Fixed Layoff: Vacation pay is considered wages (counts against Unemployment claim)
A fixed layoff with a specific recall date normally will not break the employment relationship, and no termination of employment occurs. Vacation payments resulting from a fixed layoff, whether in accordance with a collective bargaining agreement, employer policy, or at the claimant's request, will constitute wages under Section 1279.
Indefinite or Conditional Return to Work Date: Vacation pay is not considered wages (does not count against Unemployment claim)
On occasion, an employer may lay off employees and advise them at the time of the layoff to report to the company on a specified date to see if there is work to be performed. This is not a guarantee of work. The employer has not given the employees a definite date on which to return to work therefore, the layoff is considered to be for an indefinite period. Any vacation pay which is paid during such a period of layoff is not wages for unemployment insurance purposes.
Additionally, payments to an individual for vacation pay which was earned but not paid for services performed prior to termination of employment, shall not be construed to be wages or compensation for personal services.
Bonuses are wages earned prior to termination (does not count against Unemployment insurance claim)
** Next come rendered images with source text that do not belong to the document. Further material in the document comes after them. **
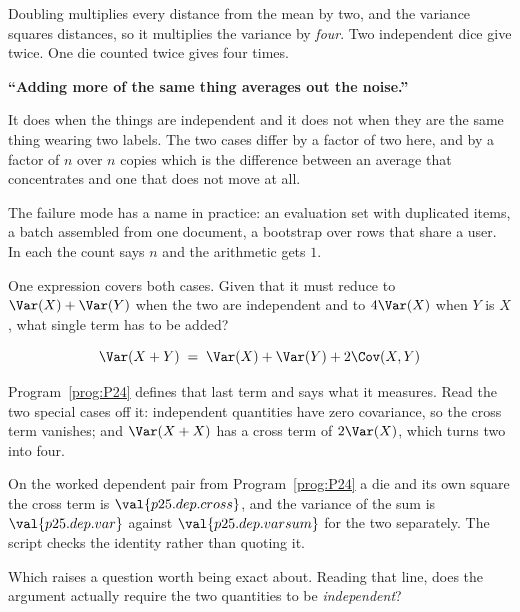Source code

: \begin{fr}

Doubling multiplies every distance from the mean by two, and the variance
squares distances, so it multiplies the variance by \emph{four}. Two
independent dice give twice. One die counted twice gives four times.

\begin{trapbox}
\textbf{\enquote{Adding more of the same thing averages out the noise.}}

It does when the things are independent and it does not when they are the same
thing wearing two labels. The two cases differ by a factor of two here, and by
a factor of $n$ over $n$ copies \dash{} which is the difference between an
average that concentrates and one that does not move at all.

The failure mode has a name in practice: an evaluation set with duplicated
items, a batch assembled from one document, a bootstrap over rows that share a
user. In each the count says $n$ and the arithmetic gets $1$.
\end{trapbox}

One expression covers both cases. Given that it must reduce to
$\Var(X) + \Var(Y)$ when the two are independent and to $4\Var(X)$ when
$Y$ is $X$, what single term has to be added?
\dotline
\nextframe
\end{fr}

\begin{fr}

\[ \Var(X + Y) \;=\; \Var(X) + \Var(Y) + 2\Cov(X, Y) \]

Program~\ref{prog:P24} defines that last term and says what it measures. Read
the two special cases off it: independent quantities have zero covariance, so
the cross term vanishes; and $\Var(X + X)$ has a cross term of $2\Var(X)$,
which turns two into four.

On the worked dependent pair from Program~\ref{prog:P24} \dash{} a die and its
own square \dash{} the cross term is $\val{p25.dep.cross}$, and the variance
of the sum is $\val{p25.dep.var}$ against $\val{p25.dep.varsum}$ for the two
separately. The script checks the identity rather than quoting it.

Which raises a question worth being exact about. Reading that line, does the
argument actually require the two quantities to be \emph{independent}?
\dotline
\nextframe
\end{fr}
Bonuses are earned prior to the time of the termination and thus are allocated back to the period before termination.
Procedure for Bonus Pay
You want to be sure not to classify this bonus as "severance pay". Severance pay is meant to hold a person over during a period of unemployment and would count against their claim. A bonus could be in the form of a separate check dated prior to the date of termination, and issued separate from payroll.